About this task
The expected answer comprises all lines from the entries that contain the string "Gets".

Data section
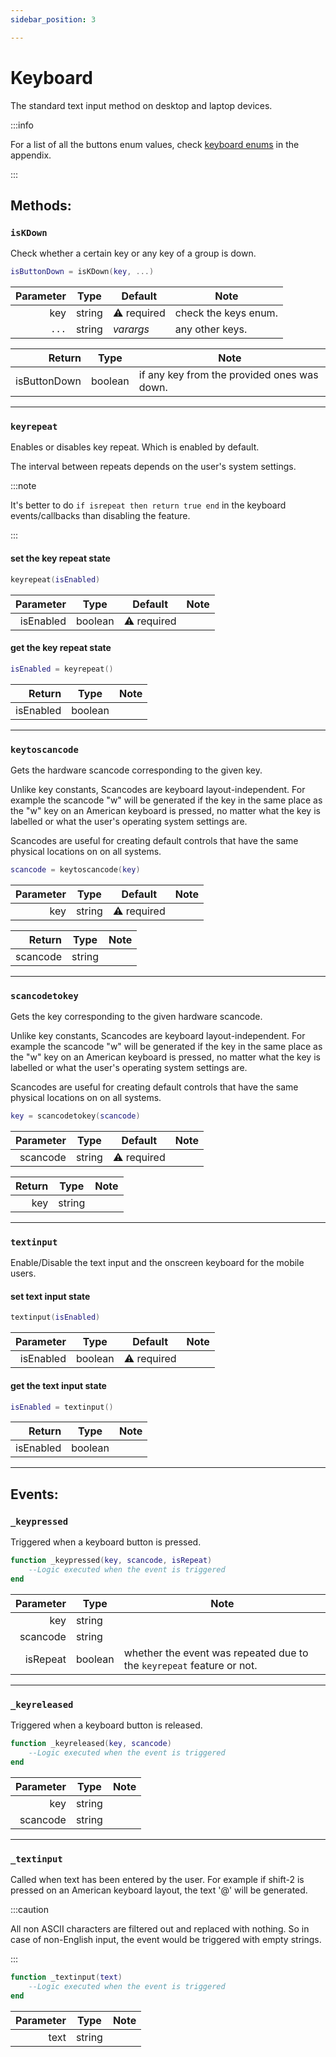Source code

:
 ```yaml
---
sidebar_position: 3

---
```


# Keyboard

The standard text input method on desktop and laptop devices.

:::info

For a list of all the buttons enum values, check [keyboard enums](../appendix/keyboard-enums) in the appendix.

:::

## Methods:

### `isKDown`

Check whether a certain key or any key of a group is down.

```lua
isButtonDown = isKDown(key, ...)
```

| Parameter | Type   | Default     | Note                 |
|----------:|--------|-------------|----------------------|
|       key | string | ⚠️ required | check the keys enum. |
|     `...` | string | _varargs_   | any other keys.      |

|       Return | Type    | Note                                        |
|-------------:|---------|---------------------------------------------|
| isButtonDown | boolean | if any key from the provided ones was down. |

---

### `keyrepeat`

Enables or disables key repeat. Which is enabled by default.

The interval between repeats depends on the user's system settings.

:::note

It's better to do `if isrepeat then return true end` in the keyboard
events/callbacks than disabling the feature.

:::

#### set the key repeat state

```lua
keyrepeat(isEnabled)
```

| Parameter | Type    | Default     | Note |
|----------:|---------|-------------|------|
| isEnabled | boolean | ⚠️ required |      |

#### get the key repeat state

```lua
isEnabled = keyrepeat()
```

|    Return | Type    | Note |
|----------:|---------|------|
| isEnabled | boolean |      |

---

### `keytoscancode`

Gets the hardware scancode corresponding to the given key.

Unlike key constants, Scancodes are keyboard layout-independent. For example the scancode "w" will be generated if the key in the same place as the "w" key on an American keyboard is pressed, no matter what the key is labelled or what the user's operating system settings are.

Scancodes are useful for creating default controls that have the same physical locations on on all systems.

```lua
scancode = keytoscancode(key)
```

| Parameter | Type   | Default     | Note |
|----------:|--------|-------------|------|
|       key | string | ⚠️ required |      |

|   Return | Type   | Note |
|---------:|--------|------|
| scancode | string |      |

---

### `scancodetokey`

Gets the key corresponding to the given hardware scancode.

Unlike key constants, Scancodes are keyboard layout-independent. For example the scancode "w" will be generated if the key in the same place as the "w" key on an American keyboard is pressed, no matter what the key is labelled or what the user's operating system settings are.

Scancodes are useful for creating default controls that have the same physical locations on on all systems.

```lua
key = scancodetokey(scancode)
```

| Parameter | Type   | Default     | Note |
|----------:|--------|-------------|------|
|  scancode | string | ⚠️ required |      |

| Return | Type   | Note |
|-------:|--------|------|
|    key | string |      |

---

### `textinput`

Enable/Disable the text input and the onscreen keyboard for the mobile users.

#### set text input state

```lua
textinput(isEnabled)
```

| Parameter | Type    | Default     | Note |
|----------:|---------|-------------|------|
| isEnabled | boolean | ⚠️ required |      |

#### get the text input state

```lua
isEnabled = textinput()
```

|    Return | Type    | Note |
|----------:|---------|------|
| isEnabled | boolean |      |

---

## Events:

### `_keypressed`

Triggered when a keyboard button is pressed.

```lua
function _keypressed(key, scancode, isRepeat)
	--Logic executed when the event is triggered
end
```

| Parameter | Type    | Note                                                                  |
|----------:|---------|-----------------------------------------------------------------------|
|       key | string  |                                                                       |
|  scancode | string  |                                                                       |
|  isRepeat | boolean | whether the event was repeated due to the `keyrepeat` feature or not. |

---


### `_keyreleased`

Triggered when a keyboard button is released.

```lua
function _keyreleased(key, scancode)
	--Logic executed when the event is triggered
end
```
| Parameter | Type   | Note |
|----------:|--------|------|
|       key | string |      |
|  scancode | string |      |

---

### `_textinput`

Called when text has been entered by the user. For example if shift-2 is pressed on an American keyboard layout, the text '@' will be generated.

:::caution

All non ASCII characters are filtered out and replaced with nothing.
So in case of non-English input, the event would be triggered with empty strings.

:::

```lua
function _textinput(text)
	--Logic executed when the event is triggered
end
```

| Parameter | Type   | Note |
|----------:|--------|------|
|      text | string |      |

Expected output
Gets the hardware scancode corresponding to the given key.
Gets the key corresponding to the given hardware scancode.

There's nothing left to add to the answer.